======== Material to process
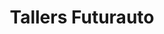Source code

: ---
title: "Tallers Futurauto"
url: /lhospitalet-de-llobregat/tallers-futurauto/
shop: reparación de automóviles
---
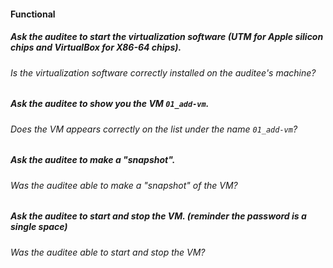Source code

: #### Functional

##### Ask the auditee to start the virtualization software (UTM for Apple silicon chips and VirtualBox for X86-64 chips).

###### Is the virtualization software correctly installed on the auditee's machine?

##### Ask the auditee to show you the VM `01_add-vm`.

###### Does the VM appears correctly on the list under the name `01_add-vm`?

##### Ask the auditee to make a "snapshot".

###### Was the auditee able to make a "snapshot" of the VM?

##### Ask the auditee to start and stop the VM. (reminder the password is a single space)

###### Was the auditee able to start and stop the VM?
================
======== Material to process
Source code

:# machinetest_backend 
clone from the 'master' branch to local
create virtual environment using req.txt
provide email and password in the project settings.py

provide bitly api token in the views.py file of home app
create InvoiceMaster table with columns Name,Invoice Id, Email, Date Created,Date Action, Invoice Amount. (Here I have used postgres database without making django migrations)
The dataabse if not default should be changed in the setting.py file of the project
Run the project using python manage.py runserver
================
======== Material to process
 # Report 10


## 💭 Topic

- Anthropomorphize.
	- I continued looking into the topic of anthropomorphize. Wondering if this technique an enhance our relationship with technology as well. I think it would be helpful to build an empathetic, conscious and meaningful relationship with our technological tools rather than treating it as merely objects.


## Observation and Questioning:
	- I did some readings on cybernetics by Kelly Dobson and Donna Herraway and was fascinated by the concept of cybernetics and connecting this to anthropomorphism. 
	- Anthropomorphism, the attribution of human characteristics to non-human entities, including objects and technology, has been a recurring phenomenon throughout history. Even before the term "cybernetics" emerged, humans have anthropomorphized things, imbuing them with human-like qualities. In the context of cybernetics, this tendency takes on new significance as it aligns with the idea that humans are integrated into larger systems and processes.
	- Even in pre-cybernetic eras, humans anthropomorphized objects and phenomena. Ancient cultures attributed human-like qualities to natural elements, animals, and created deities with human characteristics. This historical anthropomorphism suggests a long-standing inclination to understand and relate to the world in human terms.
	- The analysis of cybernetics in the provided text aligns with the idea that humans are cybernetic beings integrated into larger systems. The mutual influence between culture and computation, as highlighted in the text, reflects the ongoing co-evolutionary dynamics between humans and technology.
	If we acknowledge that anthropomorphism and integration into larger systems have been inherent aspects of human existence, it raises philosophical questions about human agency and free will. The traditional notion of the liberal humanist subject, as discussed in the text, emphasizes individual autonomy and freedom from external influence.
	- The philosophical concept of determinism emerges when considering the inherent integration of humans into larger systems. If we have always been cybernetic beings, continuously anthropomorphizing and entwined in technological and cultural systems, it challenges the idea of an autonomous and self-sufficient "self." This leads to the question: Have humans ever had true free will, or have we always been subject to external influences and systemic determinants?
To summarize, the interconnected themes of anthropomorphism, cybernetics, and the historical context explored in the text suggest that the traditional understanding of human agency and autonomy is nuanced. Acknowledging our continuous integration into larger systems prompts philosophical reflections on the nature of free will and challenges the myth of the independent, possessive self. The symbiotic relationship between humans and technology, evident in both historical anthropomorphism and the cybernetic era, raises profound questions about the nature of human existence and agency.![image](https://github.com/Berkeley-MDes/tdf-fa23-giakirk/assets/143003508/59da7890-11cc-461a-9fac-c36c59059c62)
================
(What the exercise asks): Where the data above reaches the line holding "##### Ask the auditee to make", begin printing, and stop after the line holding "###### Was the auditee able to start". Each line must be reproduced exactly, with nothing else added.

(Answer box):
##### Ask the auditee to make a "snapshot".

###### Was the auditee able to make a "snapshot" of the VM?

##### Ask the auditee to start and stop the VM. (reminder the password is a single space)

###### Was the auditee able to start and stop the VM?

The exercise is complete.